WORK REQUEST:
Without any pictures, print exactly the lines that run from the start of the data through the line containing "The Sample app".

*** Opening EXTRACTED ENTRIES ***

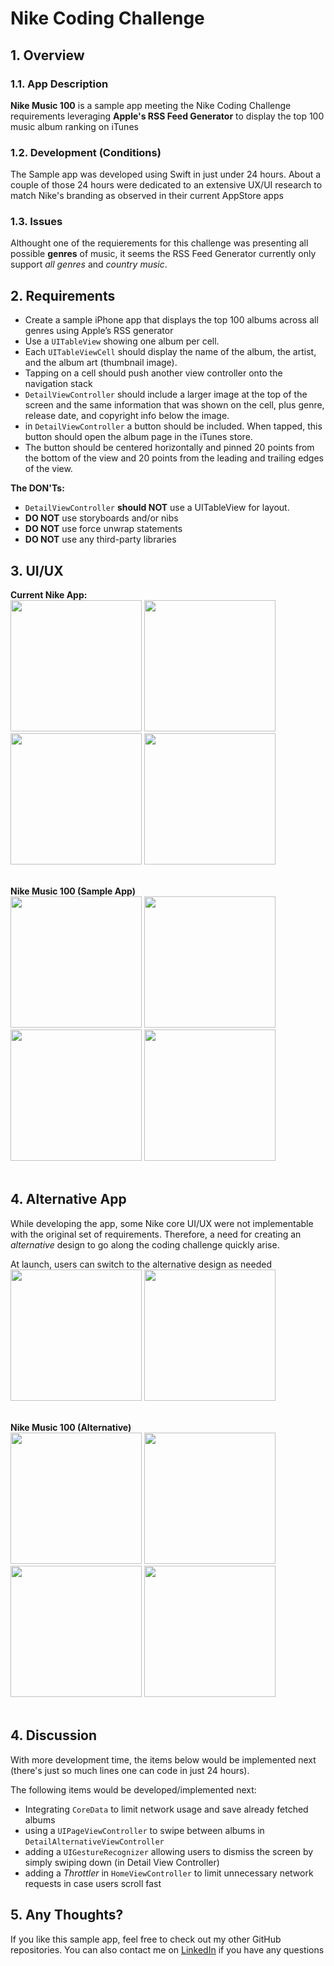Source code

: # Nike Coding Challenge

## 1. Overview
### 1.1. App Description
**Nike Music 100** is a sample app meeting the Nike Coding Challenge requirements leveraging **Apple's RSS Feed Generator** to display the top 100 music album ranking on iTunes

### 1.2. Development (Conditions)
The Sample app was developed using Swift in just under 24 hours.
About a couple of those 24 hours were dedicated to an extensive UX/UI research to match Nike's branding as observed in their current AppStore apps

### 1.3. Issues
Althought one of the requierements for this challenge was presenting all possible **genres** of music, it seems the RSS Feed Generator currently only support *all genres* and *country music*. 

## 2. Requirements
- Create a sample iPhone app that displays the top 100 albums across all genres using Apple’s RSS generator
- Use a `UITableView` showing one album per cell. 
- Each `UITableViewCell` should display the name of the album, the artist, and the album art (thumbnail image). 
- Tapping on a cell should push another view controller onto the navigation stack
- `DetailViewController` should include a larger image at the top of the screen and the same information that was shown on the cell, plus genre, release date, and copyright info below the image. 
- in `DetailViewController` a button should be included. When tapped, this button should open the album page in the iTunes store.
- The button should be centered horizontally and pinned 20 points from the bottom of the view and 20 points from the leading and trailing edges of the view.

**The DON'Ts:**
- `DetailViewController` **should NOT** use a UITableView for layout.
- **DO NOT** use storyboards and/or nibs
- **DO NOT** use force unwrap statements
- **DO NOT** use any third-party libraries


## 3. UI/UX
**Current Nike App:** 
<br>
<img src="Demo/nike-app-1.png" width="210">   <img src="Demo/nike-app-2.png" width="210">   <img src="Demo/nike-app-3.png" width="210">  <img src="Demo/nike-app-4.png" width="210">
<br>
<br>

**Nike Music 100 (Sample App)**
<br>
<img src="Demo/nike-sample-1.gif" width="210">   <img src="Demo/nike-sample-2.gif" width="210">   <img src="Demo/nike-sample-3.gif" width="210">  <img src="Demo/nike-sample-4.gif" width="210">
<br>
<br>


## 4. Alternative App
While developing the app, some Nike core UI/UX were not implementable with the original set of requirements. Therefore, a need for creating an *alternative* design to go along the coding challenge quickly arise.

At launch, users can switch to the alternative design as needed
<br>
<img src="Demo/nike-alternative-0.gif" width="210">
<img src="Demo/nike-alternative-1.gif" width="210">
<br>
<br>

**Nike Music 100 (Alternative)**
<br>
<img src="Demo/nike-alternative-2.gif" width="210">   <img src="Demo/nike-alternative-3.gif" width="210">  <img src="Demo/nike-alternative-4.gif" width="210">  <img src="Demo/nike-alternative-5.gif" width="210">
<br>
<br>


## 4. Discussion
With more development time, the items below would be implemented next (there's just so much lines one can code in just 24 hours).

The following items would be developed/implemented next:
- Integrating `CoreData` to limit network usage and save already fetched albums
- using a `UIPageViewController` to swipe between albums in `DetailAlternativeViewController`
- adding a `UIGestureRecognizer` allowing users to dismiss the screen by simply swiping down (in Detail View Controller)
- adding a *Throttler* in `HomeViewController` to limit unnecessary network requests in case users scroll fast


## 5. Any Thoughts?
If you like this sample app, feel free to check out my other GitHub repositories.
You can also contact me on [LinkedIn](https://www.linkedin.com/in/jonathan-sack/) if you have any questions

*** Closing EXTRACTED ENTRIES ***

RESPONSE TO THIS EXERCISE:
Source code

: # Nike Coding Challenge

## 1. Overview
### 1.1. App Description
**Nike Music 100** is a sample app meeting the Nike Coding Challenge requirements leveraging **Apple's RSS Feed Generator** to display the top 100 music album ranking on iTunes

### 1.2. Development (Conditions)
The Sample app was developed using Swift in just under 24 hours.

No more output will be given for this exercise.